* **ACTIVITY**
Once the line containing "- [ ] **Write" is found in the entries below, restate it and each following line word for word, stopping after the line containing "- [ ] **Packaging:**".

(INFORMATION PROVIDED begins)

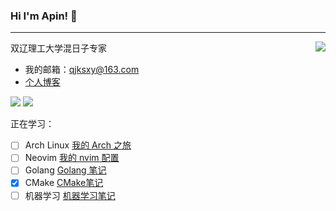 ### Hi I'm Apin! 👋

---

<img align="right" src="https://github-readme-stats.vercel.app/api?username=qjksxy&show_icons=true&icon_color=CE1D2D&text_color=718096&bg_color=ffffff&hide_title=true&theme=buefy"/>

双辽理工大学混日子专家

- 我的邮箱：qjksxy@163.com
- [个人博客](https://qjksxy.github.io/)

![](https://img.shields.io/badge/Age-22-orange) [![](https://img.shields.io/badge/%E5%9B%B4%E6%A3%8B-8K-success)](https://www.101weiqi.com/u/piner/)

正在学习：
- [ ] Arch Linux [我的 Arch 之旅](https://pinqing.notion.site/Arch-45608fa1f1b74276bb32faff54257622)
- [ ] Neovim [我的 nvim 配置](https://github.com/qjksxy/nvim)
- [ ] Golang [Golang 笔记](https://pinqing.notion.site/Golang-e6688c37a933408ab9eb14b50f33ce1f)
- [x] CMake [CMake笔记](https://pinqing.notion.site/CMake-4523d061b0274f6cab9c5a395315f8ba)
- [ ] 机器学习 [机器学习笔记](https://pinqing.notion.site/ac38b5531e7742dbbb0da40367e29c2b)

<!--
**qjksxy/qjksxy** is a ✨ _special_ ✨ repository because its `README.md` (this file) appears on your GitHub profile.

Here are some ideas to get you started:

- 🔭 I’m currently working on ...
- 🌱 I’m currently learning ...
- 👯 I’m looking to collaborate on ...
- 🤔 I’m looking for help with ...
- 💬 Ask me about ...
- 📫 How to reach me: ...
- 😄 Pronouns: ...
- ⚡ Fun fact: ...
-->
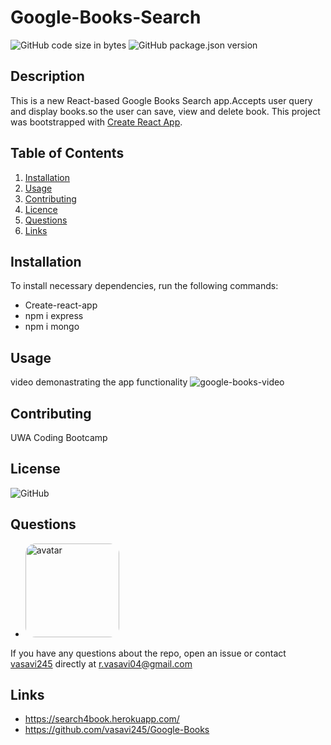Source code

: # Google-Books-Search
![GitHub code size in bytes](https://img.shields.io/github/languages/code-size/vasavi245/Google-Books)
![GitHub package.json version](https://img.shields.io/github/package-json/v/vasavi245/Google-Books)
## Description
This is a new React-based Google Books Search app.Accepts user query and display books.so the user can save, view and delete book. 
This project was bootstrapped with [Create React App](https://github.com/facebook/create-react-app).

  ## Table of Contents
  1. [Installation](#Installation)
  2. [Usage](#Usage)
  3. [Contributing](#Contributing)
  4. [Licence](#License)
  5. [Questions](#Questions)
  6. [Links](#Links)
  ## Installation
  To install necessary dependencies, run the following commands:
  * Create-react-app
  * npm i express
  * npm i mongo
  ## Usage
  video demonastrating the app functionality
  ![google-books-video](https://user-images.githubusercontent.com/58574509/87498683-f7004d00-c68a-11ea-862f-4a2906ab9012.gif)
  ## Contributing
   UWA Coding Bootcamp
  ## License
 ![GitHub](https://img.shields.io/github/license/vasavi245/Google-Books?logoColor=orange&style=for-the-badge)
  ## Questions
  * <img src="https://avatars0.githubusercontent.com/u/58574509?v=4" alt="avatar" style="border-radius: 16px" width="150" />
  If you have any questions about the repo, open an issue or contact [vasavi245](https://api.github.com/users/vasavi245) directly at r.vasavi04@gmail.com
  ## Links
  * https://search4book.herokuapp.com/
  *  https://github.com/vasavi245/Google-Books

(INFORMATION PROVIDED ends)
(INFORMATION PROVIDED begins)

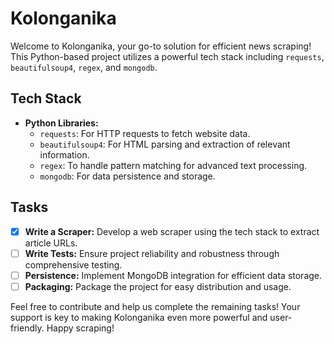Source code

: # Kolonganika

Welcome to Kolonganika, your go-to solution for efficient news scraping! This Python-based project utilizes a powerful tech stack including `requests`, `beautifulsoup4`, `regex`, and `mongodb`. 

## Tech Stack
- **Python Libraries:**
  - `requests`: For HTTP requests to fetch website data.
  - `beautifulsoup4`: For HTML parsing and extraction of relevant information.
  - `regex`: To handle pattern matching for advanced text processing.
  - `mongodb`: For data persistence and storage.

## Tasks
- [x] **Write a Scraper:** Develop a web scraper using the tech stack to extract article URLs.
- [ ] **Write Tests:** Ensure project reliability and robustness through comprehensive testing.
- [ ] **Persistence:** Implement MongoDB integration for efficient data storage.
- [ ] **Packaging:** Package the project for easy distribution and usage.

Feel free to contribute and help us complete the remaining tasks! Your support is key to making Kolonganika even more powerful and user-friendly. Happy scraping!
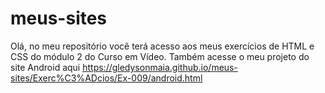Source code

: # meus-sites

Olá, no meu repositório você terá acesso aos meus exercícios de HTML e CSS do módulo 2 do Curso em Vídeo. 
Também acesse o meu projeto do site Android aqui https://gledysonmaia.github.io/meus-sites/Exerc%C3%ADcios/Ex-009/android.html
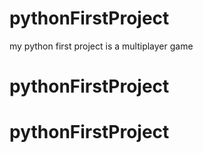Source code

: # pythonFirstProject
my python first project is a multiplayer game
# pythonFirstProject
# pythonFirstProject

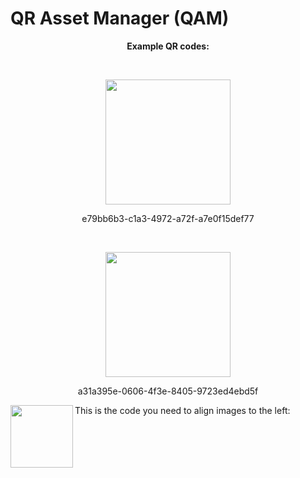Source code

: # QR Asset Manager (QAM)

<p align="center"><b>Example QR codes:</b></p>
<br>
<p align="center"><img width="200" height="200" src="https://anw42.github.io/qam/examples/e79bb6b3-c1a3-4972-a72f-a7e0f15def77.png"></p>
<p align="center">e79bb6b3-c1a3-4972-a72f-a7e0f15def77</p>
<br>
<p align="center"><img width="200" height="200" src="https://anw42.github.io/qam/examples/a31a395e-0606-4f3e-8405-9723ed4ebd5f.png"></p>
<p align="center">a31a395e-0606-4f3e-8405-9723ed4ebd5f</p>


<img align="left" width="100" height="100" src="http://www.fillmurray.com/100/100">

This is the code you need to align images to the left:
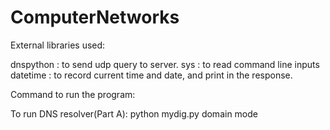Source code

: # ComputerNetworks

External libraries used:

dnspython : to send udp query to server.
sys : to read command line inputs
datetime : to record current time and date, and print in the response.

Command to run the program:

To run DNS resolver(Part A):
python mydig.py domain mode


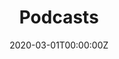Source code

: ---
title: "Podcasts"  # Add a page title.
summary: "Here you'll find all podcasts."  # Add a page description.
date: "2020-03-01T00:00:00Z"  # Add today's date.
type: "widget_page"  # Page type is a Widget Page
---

(INFORMATION PROVIDED ends)

* **EXERCISE RESPONSE**
- [ ] **Write Tests:** Ensure project reliability and robustness through comprehensive testing.
- [ ] **Persistence:** Implement MongoDB integration for efficient data storage.
- [ ] **Packaging:** Package the project for easy distribution and usage.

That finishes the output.